Trois autres chansons de Kurt Weill sont ajoutées à l'œuvre (dépassant initialement de peu la demi-heure, elle approche ainsi de l’heure). Quoiqu’elles soient en français alors que l'œuvre est en allemand, elles s’y intègrent comme des parenthèses oniriques et pertinentes.
Le péché mignon du plaisir est ici attisé, aux yeux et aux oreilles. L’accompagnement instrumental est assumé et assuré par des phrasés très nets, dégageant émotion et lyrisme. L’acoustique permet d’apprécier les qualités de l’Orchestre Régional de Normandie dirigé par Benjamin Levy, dynamique, alerte et mordant à souhait avec vigilance et même un brin d’ironie.
Le regard est attiré par l’écran mais captivé par les mouvements de la danseuse Noémie Ettlin, dont la précision et la variété des registres épousent celles de la musique. La conscience moralisatrice de cette Anna est interprétée par la mezzo-soprano Natalie Pérez, d’une voix ronde et même assez veloutée. Le moelleux de son vibrato est parfois très présent (au point d’estomper quelques paroles des chansons). Sa projection s’affirme lorsque l’orchestration reste discrète mais passe un peu en retrait lorsque l’orchestre est un peu plus étoffé.

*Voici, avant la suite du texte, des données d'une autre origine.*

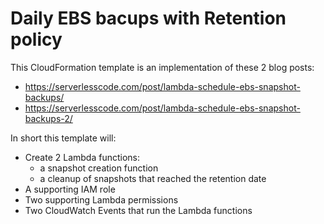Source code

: # Daily EBS bacups with Retention policy

This CloudFormation template is an implementation of these 2 blog posts:

  - https://serverlesscode.com/post/lambda-schedule-ebs-snapshot-backups/
  - https://serverlesscode.com/post/lambda-schedule-ebs-snapshot-backups-2/

In short this template will:

  - Create 2 Lambda functions:
    - a snapshot creation function
    - a cleanup of snapshots that reached the retention date
  - A supporting IAM role
  - Two supporting Lambda permissions
  - Two CloudWatch Events that run the Lambda functions


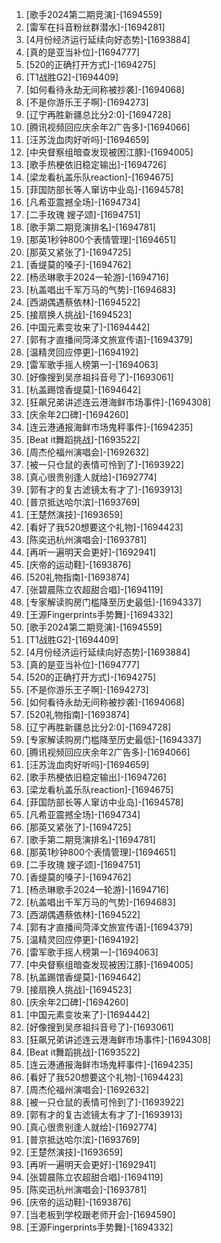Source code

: 
1. [歌手2024第二期竞演]-[1694559]
1. [雷军在抖音粉丝群潜水]-[1694281]
1. [4月份经济运行延续向好态势]-[1693884]
1. [真的是亚当补位]-[1694777]
1. [520的正确打开方式]-[1694275]
1. [T1战胜G2]-[1694409]
1. [如何看待永劫无间称被抄袭]-[1694068]
1. [不是你游乐王子啊]-[1694273]
1. [辽宁再胜新疆总比分2:0]-[1694728]
1. [腾讯视频回应庆余年2广告多]-[1694066]
1. [汪苏泷血肉好听吗]-[1694659]
1. [中央督察组暗查发现被困江豚]-[1694005]
1. [歌手热梗依旧稳定输出]-[1694726]
1. [梁龙看杭盖乐队reaction]-[1694675]
1. [菲国防部长等人窜访中业岛]-[1694578]
1. [凡希亚震撼全场]-[1694734]
1. [二手玫瑰 嫂子颂]-[1694751]
1. [歌手第二期竞演排名]-[1694781]
1. [那英1秒钟800个表情管理]-[1694651]
1. [那英又紧张了]-[1694725]
1. [香缇莫的嗓子]-[1694762]
1. [杨丞琳歌手2024一轮游]-[1694716]
1. [杭盖唱出千军万马的气势]-[1694683]
1. [西湖偶遇蔡依林]-[1694522]
1. [接扇换人挑战]-[1694523]
1. [中国元素变妆来了]-[1694442]
1. [郭有才直播间菏泽文旅宣传语]-[1694379]
1. [温精灵回应停更]-[1694192]
1. [雷军歌手摇人榜第一]-[1694063]
1. [好像搜到吴彦祖抖音号了]-[1693061]
1. [杭盖踢馆香缇莫]-[1694642]
1. [狂飙兄弟讲述连云港海鲜市场事件]-[1694308]
1. [庆余年2口碑]-[1694260]
1. [连云港通报海鲜市场鬼秤事件]-[1694235]
1. [Beat it舞蹈挑战]-[1693522]
1. [周杰伦福州演唱会]-[1692632]
1. [被一只仓鼠的表情可怜到了]-[1693922]
1. [真心很贵别逢人就给]-[1692774]
1. [郭有才的复古滤镜太有才了]-[1693913]
1. [普京抵达哈尔滨]-[1693769]
1. [王楚然演技]-[1693659]
1. [看好了我520想要这个礼物]-[1694423]
1. [陈奕迅杭州演唱会]-[1693781]
1. [再听一遍明天会更好]-[1692941]
1. [庆帝的运动鞋]-[1693876]
1. [520礼物指南]-[1693874]
1. [张碧晨陈立农超甜合唱]-[1694119]
1. [专家解读购房门槛降至历史最低]-[1694337]
1. [王源Fingerprints手势舞]-[1694332]
1. [歌手2024第二期竞演]-[1694559]
1. [T1战胜G2]-[1694409]
1. [4月份经济运行延续向好态势]-[1693884]
1. [真的是亚当补位]-[1694777]
1. [520的正确打开方式]-[1694275]
1. [不是你游乐王子啊]-[1694273]
1. [如何看待永劫无间称被抄袭]-[1694068]
1. [520礼物指南]-[1693874]
1. [辽宁再胜新疆总比分2:0]-[1694728]
1. [专家解读购房门槛降至历史最低]-[1694337]
1. [腾讯视频回应庆余年2广告多]-[1694066]
1. [汪苏泷血肉好听吗]-[1694659]
1. [歌手热梗依旧稳定输出]-[1694726]
1. [梁龙看杭盖乐队reaction]-[1694675]
1. [菲国防部长等人窜访中业岛]-[1694578]
1. [凡希亚震撼全场]-[1694734]
1. [那英又紧张了]-[1694725]
1. [歌手第二期竞演排名]-[1694781]
1. [那英1秒钟800个表情管理]-[1694651]
1. [二手玫瑰 嫂子颂]-[1694751]
1. [香缇莫的嗓子]-[1694762]
1. [杨丞琳歌手2024一轮游]-[1694716]
1. [杭盖唱出千军万马的气势]-[1694683]
1. [西湖偶遇蔡依林]-[1694522]
1. [郭有才直播间菏泽文旅宣传语]-[1694379]
1. [温精灵回应停更]-[1694192]
1. [雷军歌手摇人榜第一]-[1694063]
1. [中央督察组暗查发现被困江豚]-[1694005]
1. [杭盖踢馆香缇莫]-[1694642]
1. [接扇换人挑战]-[1694523]
1. [庆余年2口碑]-[1694260]
1. [中国元素变妆来了]-[1694442]
1. [好像搜到吴彦祖抖音号了]-[1693061]
1. [狂飙兄弟讲述连云港海鲜市场事件]-[1694308]
1. [Beat it舞蹈挑战]-[1693522]
1. [连云港通报海鲜市场鬼秤事件]-[1694235]
1. [看好了我520想要这个礼物]-[1694423]
1. [周杰伦福州演唱会]-[1692632]
1. [被一只仓鼠的表情可怜到了]-[1693922]
1. [郭有才的复古滤镜太有才了]-[1693913]
1. [真心很贵别逢人就给]-[1692774]
1. [普京抵达哈尔滨]-[1693769]
1. [王楚然演技]-[1693659]
1. [再听一遍明天会更好]-[1692941]
1. [张碧晨陈立农超甜合唱]-[1694119]
1. [陈奕迅杭州演唱会]-[1693781]
1. [庆帝的运动鞋]-[1693876]
1. [当老板到学校跟老师开会]-[1694590]
1. [王源Fingerprints手势舞]-[1694332]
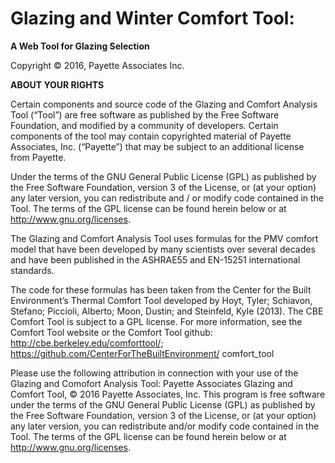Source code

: Glazing and Winter Comfort Tool:
========================================
**A Web Tool for Glazing Selection**

Copyright © 2016, Payette Associates Inc.

**ABOUT YOUR RIGHTS**

Certain components and source code of the Glazing and Comfort Analysis Tool (“Tool”) are free software as
published by the Free Software Foundation, and modified by a community of developers. Certain components
of the tool may contain copyrighted material of Payette Associates, Inc. (“Payette”) that may be subject to an
additional license from Payette.

Under the terms of the GNU General Public License (GPL) as published by the Free Software Foundation, version
3 of the License, or (at your option) any later version, you can redistribute and / or modify code contained in the
Tool. The terms of the GPL license can be found herein below or at http://www.gnu.org/licenses.

The Glazing and Comfort Analysis Tool uses formulas for the PMV comfort model that have been developed
by many scientists over several decades and have been published in the ASHRAE55 and EN-15251 international
standards.

The code for these formulas has been taken from the Center for the Built Environment’s Thermal Comfort Tool
developed by Hoyt, Tyler; Schiavon, Stefano; Piccioli, Alberto; Moon, Dustin; and Steinfeld, Kyle (2013).
The CBE Comfort Tool is subject to a GPL license. For more information, see the Comfort Tool website or the
Comfort Tool github: http://cbe.berkeley.edu/comforttool/; https://github.com/CenterForTheBuiltEnvironment/
comfort_tool

Please use the following attribution in connection with your use of the Glazing and Comofort Analysis Tool:
Payette Associates Glazing and Comfort Tool, © 2016 Payette Associates, Inc.
This program is free software under the terms of the GNU General Public License (GPL) as published by the Free
Software Foundation, version 3 of the License, or (at your option) any later version, you can redistribute and/or
modify code contained in the Tool. The terms of the GPL license can be found herein below or at http://www.gnu.org/licenses.
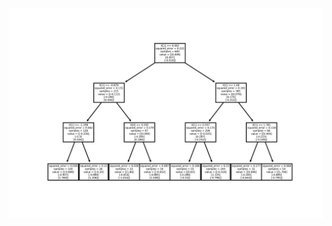 

![![Tree]()](https://github.com/samanemami/C_GB-EX/blob/main/docs/C_GB_Tree.jpg)
<!-- <img src="https://github.com/samanemami/C_GB-EX/blob/main/docs/Mart.jpg" alt="MART Tree" width="300" height="500"> -->
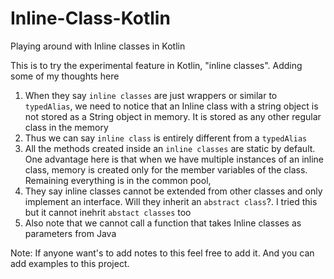 # Inline-Class-Kotlin
Playing around with Inline classes in Kotlin

This is to try the experimental feature in Kotlin, "inline classes". Adding some of my thoughts here

1. When they say `inline classes` are just wrappers or similar to `typedAlias`, we need to notice that an Inline class with a string object is not stored as a String object in memory. It is stored as any other regular class in the memory
2. Thus we can say `inline class` is entirely different from a `typedAlias` 
3. All the methods created inside an `inline classes` are static by default. One advantage here is that when we have multiple instances of an inline class, memory is created only for the member variables of the class. Remaining everything is in the common pool,
4. They say inline classes cannot be extended from other classes and only implement an interface. Will they inherit an `abstract class`?. I tried this but it cannot inehrit `abstact classes` too
5. Also note that we cannot call a function that takes Inline classes as parameters from Java

Note: If anyone want's to add notes to this feel free to add it. And you can add examples to this project.
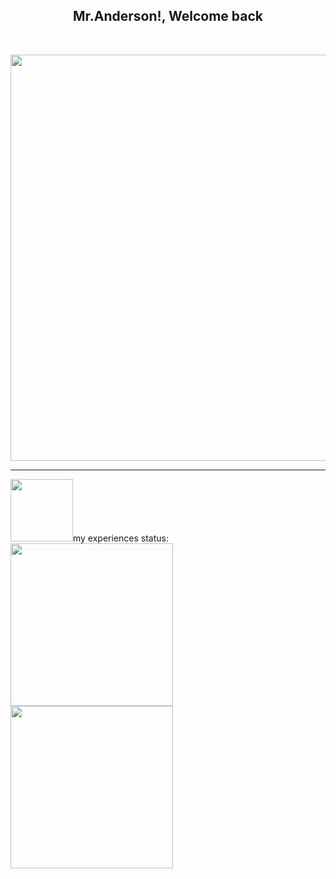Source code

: <h2 align="center">Mr.Anderson!, Welcome back</h2> <br>
<p align="center">
 <img src="https://github.com/Mr-M-Moradi/Mr-M-Moradi/assets/167945263/5c0292d5-1a26-44f9-909f-8f54a05311bc" width="650"/>
</p>
<hr>
<img src="https://github.com/Mr-M-Moradi/Mr-M-Moradi/assets/167945263/3b06f488-0b57-4389-b7e5-b93edc5bba50" width="100"/>my experiences status: <img src="https://github.com/user-attachments/assets/89e13e48-21f5-4d7f-bc85-f659b26b650d" width="260"/> <img src="https://github.com/user-attachments/assets/8a767625-f66e-4afa-97ce-86f349c63334" width="260"/>

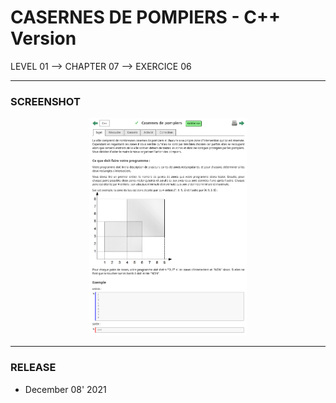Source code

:# CASERNES DE POMPIERS - C++ Version
LEVEL 01 --> CHAPTER 07 --> EXERCICE 06

---
### **SCREENSHOT**

<div align="center">
    <img
        src="https://github.com/Ayckinn/CPP/blob/main/FRANCE_IOI/LEVEL_01/Chapter_07/06_casernes_pompiers/pompiers.png"
        alt="DEMO"
        style="width:50%">
</div>

---
### **RELEASE**

- December 08' 2021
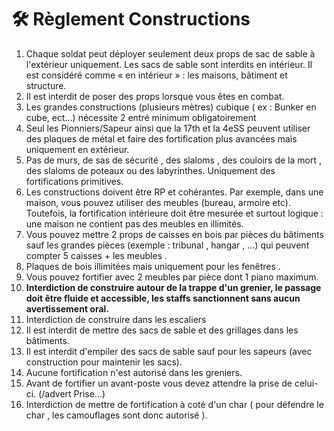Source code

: # 🛠️ Règlement Constructions

1. Chaque soldat peut déployer seulement deux props de sac de sable à l'extérieur uniquement. Les sacs de sable sont interdits en intérieur. Il est considéré comme « en intérieur » : les maisons, bâtiment et structure.
2. Il est interdit de poser des props lorsque vous êtes en combat.
3. Les grandes constructions (plusieurs mètres) cubique ( ex : Bunker en cube, ect…) nécessite 2 entré minimum obligatoirement
4. Seul les Pionniers/Sapeur ainsi que la 17th et la 4eSS peuvent utiliser des plaques de métal et faire des fortification plus avancées mais uniquement en extérieur.
5. Pas de murs, de sas de sécurité , des slaloms , des couloirs de la mort , des slaloms de poteaux ou des labyrinthes. Uniquement des fortifications primitives.
6. Les constructions doivent être RP et cohérantes.  Par exemple, dans une maison, vous pouvez utiliser des meubles (bureau, armoire etc). Toutefois, la fortification intérieure doit être mesurée et surtout logique : une maison ne contient pas des meubles en illimités.
7. Vous pouvez mettre 2 props de caisses en bois par pièces du bâtiments sauf les grandes pièces (exemple : tribunal , hangar , ...) qui peuvent compter 5 caisses + les meubles .
8. Plaques de bois illimitées mais uniquement pour les fenêtres .
9. Vous pouvez fortifier avec 2 meubles par pièce dont 1 piano maximum.
10. **Interdiction de construire autour de la trappe d'un grenier, le passage doit être fluide et accessible, les staffs sanctionnent sans aucun avertissement oral.**
11. Interdiction de construire dans les escaliers
12. Il est interdit de mettre des sacs de sable et des grillages dans les bâtiments.
13. Il est interdit d'empiler des sacs de sable sauf pour les sapeurs (avec construction pour maintenir les sacs).
14. Aucune fortification n'est autorisé dans les greniers.
15. Avant de fortifier un avant-poste vous devez attendre la prise de celui-ci. (/advert Prise...)
16. Interdiction de mettre de fortification à coté d'un char ( pour défendre le char , les camouflages sont donc autorisé ).
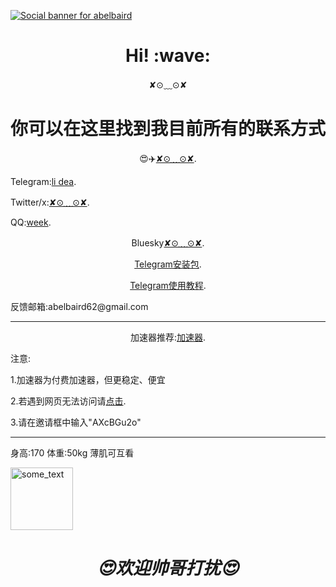 [![Social banner for
abelbaird](https://github.com/abelbaird/medium/blob/main/svg-gobbler.svg)](https://github.com/abelbaird/abelbaird/blob/main/README.md)
<h1 align='center'> Hi! :wave:</h1>
<p align='center'>
✘⊙﹏⊙✘
</p>
<h1 align='center'>你可以在这里找到我目前所有的联系方式</h1>
<p align='center'>😍✈️<a href="#">✘⊙﹏⊙✘</a>.</p>
<p align='center1'>Telegram:<a href="https://t.me/PJP2064860">li dea</a>.</p>

<p align='center1'>Twitter/x:<a href="https://x.com/beiji1328?t=NCKYbPgmCFOMcjlPuX6iSQ&s=09">✘⊙﹏⊙✘</a>.</p>
<p align='center1'>QQ:<a href="https://qm.qq.com/q/8vicAZQHkc">week</a>.</p>
<p align='center'>Bluesky<a href="https://bsky.app/profile/lidear.bsky.social">✘⊙﹏⊙✘</a>.</p>
<p align='center'><a href="https://telegram.org/android">Telegram安装包</a>.</p>
<p align='center'><a href="https://github.com/abelbaird/Telegram/blob/main/README.md">Telegram使用教程</a>.</p>
<p>反馈邮箱:abelbaird62@gmail.com</p>
<hr>
<p align='center'>加速器推荐:<a href="https://512.jsy.lol/#/register?code=AXcBGu2o">加速器</a>.</p></hr>
<p align='center1'>注意:</p>
<p>1.加速器为付费加速器，但更稳定、便宜</p>
<p>2.若遇到网页无法访问请<a href="https://xn--kbtz0ztjtvlp.com/">点击</a>.</P>
<p>3.请在邀请框中输入"AXcBGu2o"</p>
<hr></hr>
<p>身高:170   体重:50kg
薄肌可互看</p>
<img src="https://github.com/abelbaird/medium/blob/main/1721569577419.jpg" alt="some_text" width="100" height="100">


<h1 align='center'><i>😍欢迎帅哥打扰😍</i></h1>				<br>
					
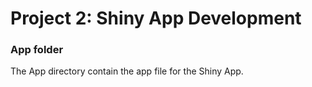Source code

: # Project 2: Shiny App Development
### App folder

The App directory contain the app file for the Shiny App.
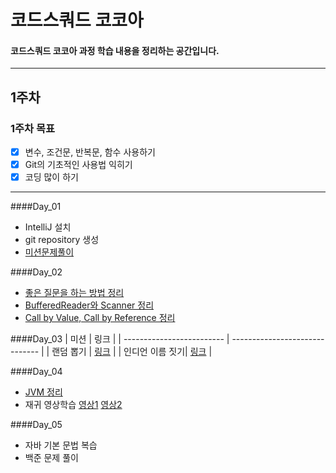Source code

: # 코드스쿼드 코코아

#### 코드스쿼드 코코아 과정 학습 내용을 정리하는 공간입니다.

---

## 1주차

### 1주차 목표

- [x] 변수, 조건문, 반복문, 함수 사용하기
- [x] Git의 기초적인 사용법 익히기
- [x] 코딩 많이 하기

---

####Day_01
- IntelliJ 설치
- git repository 생성
- [미션문제풀이](https://github.com/nohriter/codesquad-cocoa2021/tree/main/src/mission/week1/day1)

####Day_02
- [좋은 질문을 하는 방법 정리](https://nohriter.tistory.com/106)
- [BufferedReader와 Scanner 정리](https://github.com/nohriter/TIL/blob/main/21.11/211102.md)
- [Call by Value, Call by Reference 정리](https://github.com/nohriter/TIL/blob/main/21.11/211102.md)

####Day_03
| 미션                       |  링크                           |
| ------------------------- | ------------------------------ |
| 랜덤 뽑기 | [링크](https://github.com/nohriter/codesquad-cocoa2021/tree/main/src/mission/week1/day3/random_select)  |
| 인디언 이름 짓기| [링크](https://github.com/nohriter/codesquad-cocoa2021/tree/main/src/mission/week1/day3/indian_naming)  |

####Day_04
- [JVM 정리](https://github.com/nohriter/TIL/blob/main/21.11/211104.md)
- 재귀 영상학습 [영상1](https://www.youtube.com/watch?v=aPYE0anPZqI) [영상2](https://www.youtube.com/watch?v=uSSC0aKXbWQ)

####Day_05
- 자바 기본 문법 복습
- 백준 문제 풀이


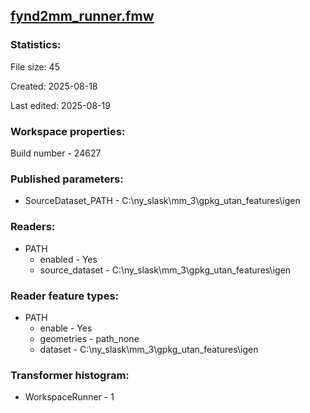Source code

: ﻿## [fynd2mm_runner.fmw](https://github.com/kicki58/kix_working_dir/blob/master/fynd2mm_runner.fmw)

### Statistics:
File size: 45

Created: 2025-08-18

Last edited: 2025-08-19


### Workspace properties:
Build number    - 24627

### Published parameters:
*  SourceDataset_PATH    -   C:\ny_slask\mm_3\gpkg_utan_features\igen

### Readers:
*  PATH
    * enabled    -  Yes
    * source_dataset    -   C:\ny_slask\mm_3\gpkg_utan_features\igen

### Reader feature types:
*  PATH
    * enable - Yes
    * geometries - path_none
    * dataset - C:\ny_slask\mm_3\gpkg_utan_features\igen




### Transformer histogram:
*  WorkspaceRunner    -   1

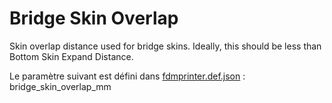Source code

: # Bridge Skin Overlap

Skin overlap distance used for bridge skins. Ideally, this should be less than Bottom Skin Expand Distance.

Le paramètre suivant est défini dans [fdmprinter.def.json](https://github.com/smartavionics/Cura/blob/mb-master/resources/definitions/fdmprinter.def.json) : bridge_skin_overlap_mm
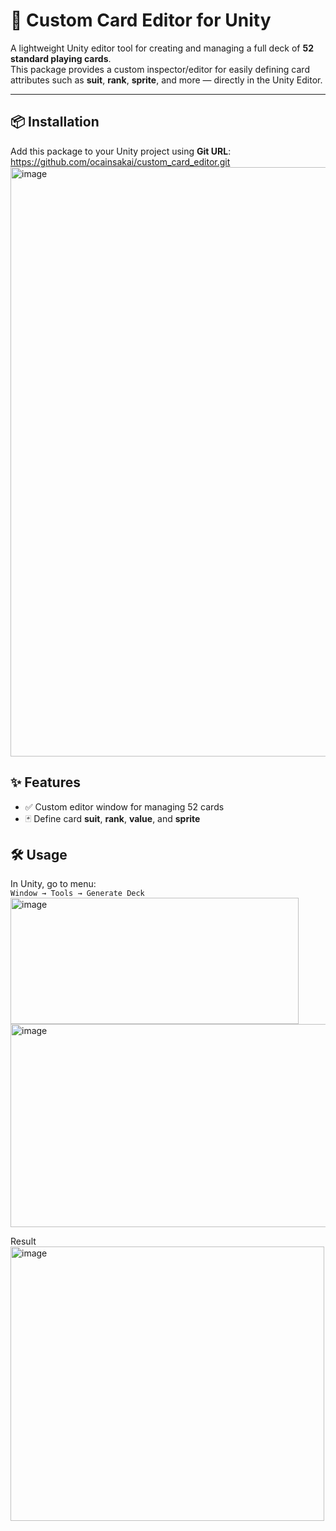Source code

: # 🎴 Custom Card Editor for Unity

A lightweight Unity editor tool for creating and managing a full deck of **52 standard playing cards**.  
This package provides a custom inspector/editor for easily defining card attributes such as **suit**, **rank**, **sprite**, and more — directly in the Unity Editor.

---

## 📦 Installation

Add this package to your Unity project using **Git URL**: https://github.com/ocainsakai/custom_card_editor.git
<img width="1244" height="943" alt="image" src="https://github.com/user-attachments/assets/0b085019-fd73-4bc1-8a1b-c43425f4a472" />

## ✨ Features

- ✅ Custom editor window for managing 52 cards
- 🃏 Define card **suit**, **rank**, **value**, and **sprite**

## 🛠️ Usage

In Unity, go to menu:  
   `Window → Tools → Generate Deck`
<img width="461" height="202" alt="image" src="https://github.com/user-attachments/assets/655cfb35-6f44-460f-8c32-6eeeb7a4cb73" />
<img width="617" height="325" alt="image" src="https://github.com/user-attachments/assets/b5330afd-9f5a-460d-b7da-2a09c9043329" />

Result
<img width="502" height="439" alt="image" src="https://github.com/user-attachments/assets/c8b42d05-c562-4703-83d7-29086026a7f3" />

La pieuse famille d’Anna est incarnée par le quatuor masculin attablé et presque caché derrière l’échafaudage. L’acidité des ensembles, surtout la partie a cappella lors de la Gourmandise, dépeint bien le côté absurde et grinçant de cette famille, aux airs d’habitants de l’Amérique profonde, qui prient incessamment pour la protection d’Anna contre les vices mais avec surtout leur profit en tête.
Si le ténor Camille Tresmontant et le baryton Guillaume Andrieux n’ont pas vraiment de parties solistes, ils complètent les ensembles avec équilibre. À leurs côtés, la présence imposante et profonde de la basse Florent Baffi marque ses intentions tout à fait… maternelles en mère d’Anna. Bien que le plus souvent en fond de scène, sa voix réussit à se faire entendre et même bien comprendre. Un des frères est incarné par le ténor Manuel Nuñez Camelino, dont le timbre poitriné, presque acide, a droit également à quelques courts moments en soliste et donne ainsi un certain caractère vocal à son personnage, notamment soutenu dans des lignes plus longues.

Le public caennais se montre grandement ravi de ce spectacle, particulièrement charmé par les prestations dansées et musicales des artistes solistes et de l’Orchestre Régional de Normandie le tout dans cette lecture assez épurée et néanmoins efficiente de Jacques Osinski.